## Source texts of formatted documents
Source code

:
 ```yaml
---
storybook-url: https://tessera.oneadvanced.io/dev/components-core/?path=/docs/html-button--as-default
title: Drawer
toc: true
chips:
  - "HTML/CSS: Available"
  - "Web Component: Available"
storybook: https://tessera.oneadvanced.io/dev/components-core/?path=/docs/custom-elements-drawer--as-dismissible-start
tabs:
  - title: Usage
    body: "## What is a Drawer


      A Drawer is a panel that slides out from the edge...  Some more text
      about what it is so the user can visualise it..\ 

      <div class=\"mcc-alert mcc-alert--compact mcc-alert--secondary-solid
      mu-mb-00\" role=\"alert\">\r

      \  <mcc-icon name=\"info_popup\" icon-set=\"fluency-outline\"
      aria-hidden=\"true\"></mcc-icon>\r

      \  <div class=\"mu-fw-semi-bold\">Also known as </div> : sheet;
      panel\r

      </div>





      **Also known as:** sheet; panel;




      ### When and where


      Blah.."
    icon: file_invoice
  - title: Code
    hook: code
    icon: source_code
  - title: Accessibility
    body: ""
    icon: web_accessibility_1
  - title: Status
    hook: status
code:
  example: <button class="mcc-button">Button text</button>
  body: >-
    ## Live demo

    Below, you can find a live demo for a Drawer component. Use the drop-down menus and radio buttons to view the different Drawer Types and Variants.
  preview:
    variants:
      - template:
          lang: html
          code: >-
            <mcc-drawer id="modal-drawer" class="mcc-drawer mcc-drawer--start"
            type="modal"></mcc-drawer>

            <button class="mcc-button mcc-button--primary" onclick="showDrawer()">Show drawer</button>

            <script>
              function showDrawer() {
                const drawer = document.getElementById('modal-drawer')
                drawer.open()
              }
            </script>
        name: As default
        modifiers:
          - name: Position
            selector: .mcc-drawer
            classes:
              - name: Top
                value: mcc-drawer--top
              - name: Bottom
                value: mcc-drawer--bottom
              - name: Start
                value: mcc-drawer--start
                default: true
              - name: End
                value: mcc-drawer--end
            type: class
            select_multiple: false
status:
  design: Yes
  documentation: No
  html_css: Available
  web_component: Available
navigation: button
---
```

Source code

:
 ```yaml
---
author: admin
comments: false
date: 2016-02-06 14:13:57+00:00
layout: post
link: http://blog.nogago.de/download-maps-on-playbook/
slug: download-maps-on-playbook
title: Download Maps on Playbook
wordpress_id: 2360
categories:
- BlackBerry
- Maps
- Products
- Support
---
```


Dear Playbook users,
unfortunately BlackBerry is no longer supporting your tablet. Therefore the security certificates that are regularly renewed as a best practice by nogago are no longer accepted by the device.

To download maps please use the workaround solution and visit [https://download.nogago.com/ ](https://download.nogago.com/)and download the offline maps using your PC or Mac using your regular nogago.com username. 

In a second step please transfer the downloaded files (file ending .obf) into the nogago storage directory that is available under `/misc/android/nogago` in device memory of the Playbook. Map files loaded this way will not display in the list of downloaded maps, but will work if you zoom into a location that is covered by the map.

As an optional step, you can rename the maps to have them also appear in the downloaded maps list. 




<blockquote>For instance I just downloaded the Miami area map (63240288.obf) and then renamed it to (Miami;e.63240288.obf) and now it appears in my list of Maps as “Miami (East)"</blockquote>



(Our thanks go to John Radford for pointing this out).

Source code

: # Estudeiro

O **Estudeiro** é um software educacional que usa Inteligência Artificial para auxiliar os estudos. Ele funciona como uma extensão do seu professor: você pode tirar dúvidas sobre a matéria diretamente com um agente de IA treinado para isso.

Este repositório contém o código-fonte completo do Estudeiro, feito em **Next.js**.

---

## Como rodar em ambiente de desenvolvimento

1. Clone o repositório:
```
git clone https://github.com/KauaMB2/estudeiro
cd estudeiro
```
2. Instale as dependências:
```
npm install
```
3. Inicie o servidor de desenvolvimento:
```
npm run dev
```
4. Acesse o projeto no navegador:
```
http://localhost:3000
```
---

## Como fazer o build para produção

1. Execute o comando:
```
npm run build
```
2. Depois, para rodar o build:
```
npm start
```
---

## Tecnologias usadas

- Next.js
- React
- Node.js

## YOUR INSTRUCTIONS
Wherever a line holds the word "para", copy that line out of the entries above.

## PROBLEM SOLUTION
O **Estudeiro** é um software educacional que usa Inteligência Artificial para auxiliar os estudos. Ele funciona como uma extensão do seu professor: você pode tirar dúvidas sobre a matéria diretamente com um agente de IA treinado para isso.
## Como fazer o build para produção
2. Depois, para rodar o build:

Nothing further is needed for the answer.